Dataset excerpts:
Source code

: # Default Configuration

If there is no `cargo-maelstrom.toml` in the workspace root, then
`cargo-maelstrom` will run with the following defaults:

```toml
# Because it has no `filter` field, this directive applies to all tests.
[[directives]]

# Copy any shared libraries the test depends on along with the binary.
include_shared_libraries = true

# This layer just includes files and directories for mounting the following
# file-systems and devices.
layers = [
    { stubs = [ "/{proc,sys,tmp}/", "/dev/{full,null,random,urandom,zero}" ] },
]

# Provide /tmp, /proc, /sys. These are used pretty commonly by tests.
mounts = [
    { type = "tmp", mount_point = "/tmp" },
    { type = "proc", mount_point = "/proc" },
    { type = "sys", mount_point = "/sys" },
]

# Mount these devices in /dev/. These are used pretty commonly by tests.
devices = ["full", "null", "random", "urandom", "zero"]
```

### About this exercise
Among the lines above, return those that contain the string "null".

### Solution to this exercise
    { stubs = [ "/{proc,sys,tmp}/", "/dev/{full,null,random,urandom,zero}" ] },
devices = ["full", "null", "random", "urandom", "zero"]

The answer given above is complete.